[Saved entries]
┌──

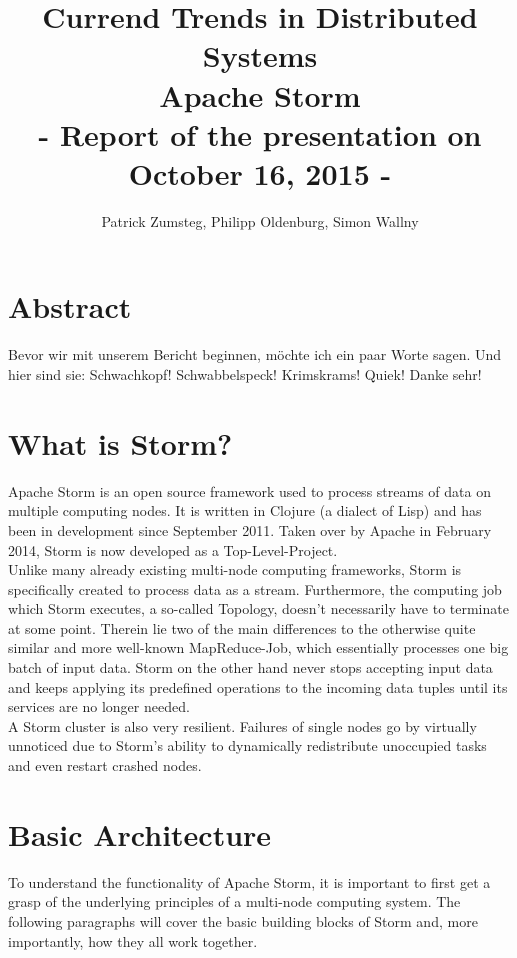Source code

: \documentclass[12pt,a4paper]{article}
\title{Currend Trends in Distributed Systems\\\textbf{Apache Storm}\\\large{- Report of the presentation on October 16, 2015 -}}
\date{}
\author{Patrick Zumsteg, Philipp Oldenburg, Simon Wallny}
\begin{document}
\maketitle
\section{Abstract}
Bevor wir mit unserem Bericht beginnen, möchte ich ein paar Worte sagen. Und hier sind sie: Schwachkopf! Schwabbelspeck! Krimskrams! Quiek! Danke sehr!
\tableofcontents
\section{What is Storm?}
\onehalfspacing
Apache Storm is an open source framework used to process streams of data on multiple computing nodes. It is written in Clojure (a dialect of Lisp) and has been in development since September 2011. Taken over by Apache in February 2014, Storm is now developed as a Top-Level-Project.\\

Unlike many already existing multi-node computing frameworks, Storm is specifically created to process data as a stream. Furthermore, the computing job which Storm executes, a so-called Topology, doesn't necessarily have to terminate at some point. Therein lie two of the main differences to the otherwise quite similar and more well-known MapReduce-Job, which essentially processes one big batch of input data. Storm on the other hand never stops accepting input data and keeps applying its predefined operations to the incoming data tuples until its services are no longer needed.\\

A Storm cluster is also very resilient. Failures of single nodes go by virtually unnoticed due to Storm's ability to dynamically redistribute unoccupied tasks and even restart crashed nodes.\\
\pagebreak

\section{Basic Architecture}

To understand the functionality of Apache Storm, it is important to first get a grasp of the underlying principles of a multi-node computing system. The following paragraphs will cover the basic building blocks of Storm and, more importantly, how they all work together.
\end{document}
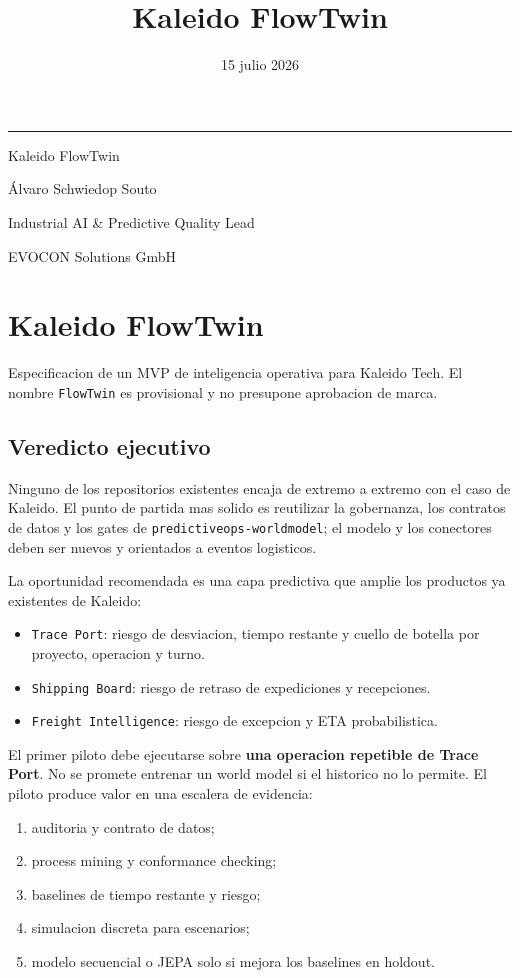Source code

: \documentclass[
  spanish,
  10pt,
  a4paper,
]{article}
\title{Kaleido FlowTwin}
\author{}
\date{15 julio 2026}
\makeatletter
\providecommand{\tightlist}{%
  \setlength{\itemsep}{0pt}\setlength{\parskip}{0pt}}
\renewcommand{\maketitle}{%
  \hypersetup{pageanchor=false}
  \begin{titlepage}
    \pagecolor{KaleidoNavy}
    \color{white}
    \vspace*{1.4cm}
    {\color{KaleidoCyan}\rule{2.4cm}{2.5pt}\par}
    \vspace{1.1cm}
    {\Huge\bfseries\@title\par}
    \vspace{0.65cm}
    {\Large\color{KaleidoMint}Kaleido FlowTwin\par}
    \vfill
    {\large Álvaro Schwiedop Souto\par}
    \vspace{0.15cm}
    {\normalsize\color{KaleidoMint}Industrial AI \& Predictive Quality Lead\par}
    \vspace{0.15cm}
    {\normalsize\color{KaleidoMint}EVOCON Solutions GmbH\par}
    \vspace{0.25cm}
    {\normalsize\color{KaleidoMint}\@date\par}
  \end{titlepage}
  \hypersetup{pageanchor=true}
  \nopagecolor
  \color{black}
}
\makeatother
\begin{document}
\maketitle

{
\setcounter{tocdepth}{3}
\tableofcontents
}
\section{Kaleido FlowTwin}\label{kaleido-flowtwin}

Especificacion de un MVP de inteligencia operativa para Kaleido Tech. El
nombre \texttt{FlowTwin} es provisional y no presupone aprobacion de
marca.

\subsection{Veredicto ejecutivo}\label{veredicto-ejecutivo}

Ninguno de los repositorios existentes encaja de extremo a extremo con
el caso de Kaleido. El punto de partida mas solido es reutilizar la
gobernanza, los contratos de datos y los gates de
\texttt{predictiveops-worldmodel}; el modelo y los conectores deben ser
nuevos y orientados a eventos logisticos.

La oportunidad recomendada es una capa predictiva que amplie los
productos ya existentes de Kaleido:

\begin{itemize}
\tightlist
\item
  \texttt{Trace\ Port}: riesgo de desviacion, tiempo restante y cuello
  de botella por proyecto, operacion y turno.
\item
  \texttt{Shipping\ Board}: riesgo de retraso de expediciones y
  recepciones.
\item
  \texttt{Freight\ Intelligence}: riesgo de excepcion y ETA
  probabilistica.
\end{itemize}

El primer piloto debe ejecutarse sobre \textbf{una operacion repetible
de Trace Port}. No se promete entrenar un world model si el historico no
lo permite. El piloto produce valor en una escalera de evidencia:

\begin{enumerate}
\def\labelenumi{\arabic{enumi}.}
\tightlist
\item
  auditoria y contrato de datos;
\item
  process mining y conformance checking;
\item
  baselines de tiempo restante y riesgo;
\item
  simulacion discreta para escenarios;
\item
  modelo secuencial o JEPA solo si mejora los baselines en holdout.
\end{enumerate}
\end{document}

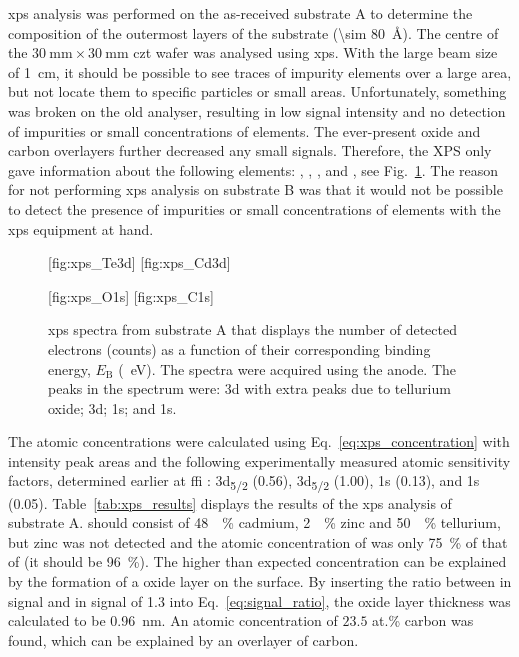 \Ac{xps} analysis was performed on the as-received substrate A to determine the composition of the outermost layers of the substrate (\SI{\sim 80}{\angstrom}). The centre of the $\SI{30}{\milli\metre}\times\SI{30}{\milli\metre}$ \ac{czt} wafer was analysed using \ac{xps}. With the large beam size of \SI{1}{\centi\metre}, it should be possible to see traces of impurity elements over a large area, but not locate them to specific particles or small areas. Unfortunately, something was broken on the old analyser, resulting in low signal intensity and no detection of impurities or small concentrations of elements. The ever-present oxide and carbon overlayers further decreased any small signals. Therefore, the XPS only gave information about the following elements: , , , and , see Fig.~\ref{fig:xps_spectra}. The reason for not performing \ac{xps} analysis on substrate B was that it would not be possible to detect the presence of impurities or small concentrations of elements with the \ac{xps} equipment at hand.

\begin{figure}[htbp]
    \centering
    [fig:xps_Te3d]
    \hfill
    [fig:xps_Cd3d]
    \par\bigskip
    [fig:xps_O1s]
    \hfill
    [fig:xps_C1s]
    \caption[\Ac{xps} spectra from substrate A.]{\Ac{xps} spectra from substrate A that displays the number of detected electrons (counts) as a function of their corresponding binding energy, $E_\mathrm{B}$ (\SI{}{\electronvolt}). The spectra were acquired using the  anode. The peaks in the spectrum were:   3d with extra peaks due to tellurium oxide;   3d;   1s; and   1s.}
    \label{fig:xps_spectra}
\end{figure}
 
The atomic concentrations were calculated using Eq.~\eqref{eq:xps_concentration} with intensity peak areas and the following experimentally measured atomic sensitivity factors, determined earlier at \ac{ffi} \citep{hirsch1999x-ray}:  3d\textsubscript{5/2} (0.56),  3d\textsubscript{5/2} (1.00),  1s (0.13), and  1s (0.05). Table~\ref{tab:xps_results} displays the results of the \ac{xps} analysis of substrate A.  should consist of \SI{48}{\atomic\percent} cadmium, \SI{2}{\atomic\percent} zinc and \SI{50}{\atomic\percent} tellurium, but zinc was not detected and the atomic concentration of  was only \SI{75}{\percent} of that of  (it should be \SI{96}{\percent}). The higher than expected  concentration can be explained by the formation of a  oxide layer on the surface. By inserting the ratio between  in  signal and  in  signal of \SI{1.3}{} into Eq.~\eqref{eq:signal_ratio}, the  oxide layer thickness was calculated to be \SI{0.96}{\nano\metre}. An atomic concentration of $23.5$ at.\% carbon was found, which can be explained by an overlayer of carbon. 

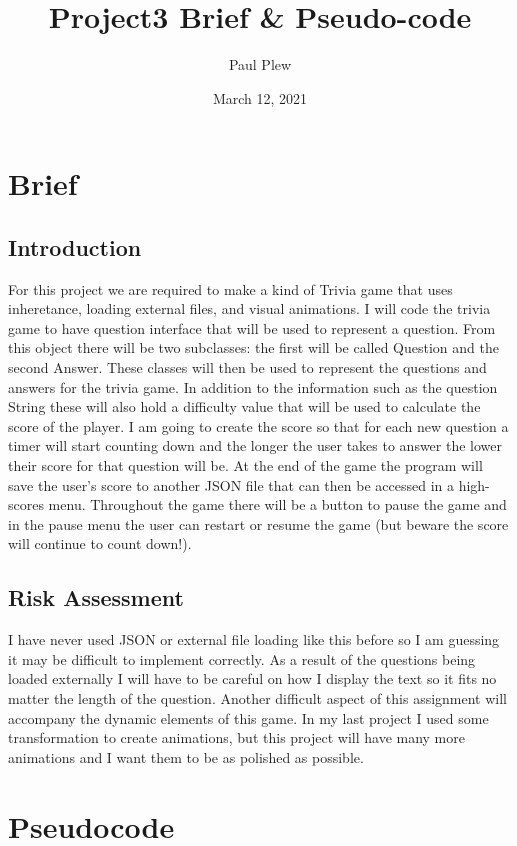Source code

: \documentclass[12 pt]{report}
\title{Project3 Brief \& Pseudo-code}
\author{Paul Plew}
\date{March 12, 2021}
\begin{document}
\maketitle

\section{Brief}
\subsection{Introduction}
For this project we are required to make a kind of Trivia game that uses inheretance, loading external files, and visual animations. I will code the trivia game to have question interface that will be used to represent a question. From this object there will be two subclasses: the first will be called Question and the second Answer. These classes will then be used to represent the questions and answers for the trivia game. In addition to the information such as the question String these will also hold a difficulty value that will be used to calculate the score of the player. I am going to create the score so that for each new question a timer will start counting down and the longer the user takes to answer the lower their score for that question will be. At the end of the game the program will save the user's score to another JSON file that can then be accessed in a high-scores menu. Throughout the game there will be a button to pause the game and in the pause menu the user can restart or resume the game (but beware the score will continue to count down!).
\subsection{Risk Assessment}
I have never used JSON or external file loading like this before so I am guessing it may be difficult to implement correctly. As a result of the questions being loaded externally I will have to be careful on how I display the text so it fits no matter the length of the question. Another difficult aspect of this assignment will accompany the dynamic elements of this game. In my last project I used some transformation to create animations, but this project will have many more animations and I want them to be as polished as possible. 
\newpage
\section{Pseudocode}
\end{document}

└──

* _WHAT IS EXPECTED_
Each line above that contains the string "restante" should be copied.

* _REPLY TO THE EXERCISE_
  \texttt{Trace\ Port}: riesgo de desviacion, tiempo restante y cuello
  baselines de tiempo restante y riesgo;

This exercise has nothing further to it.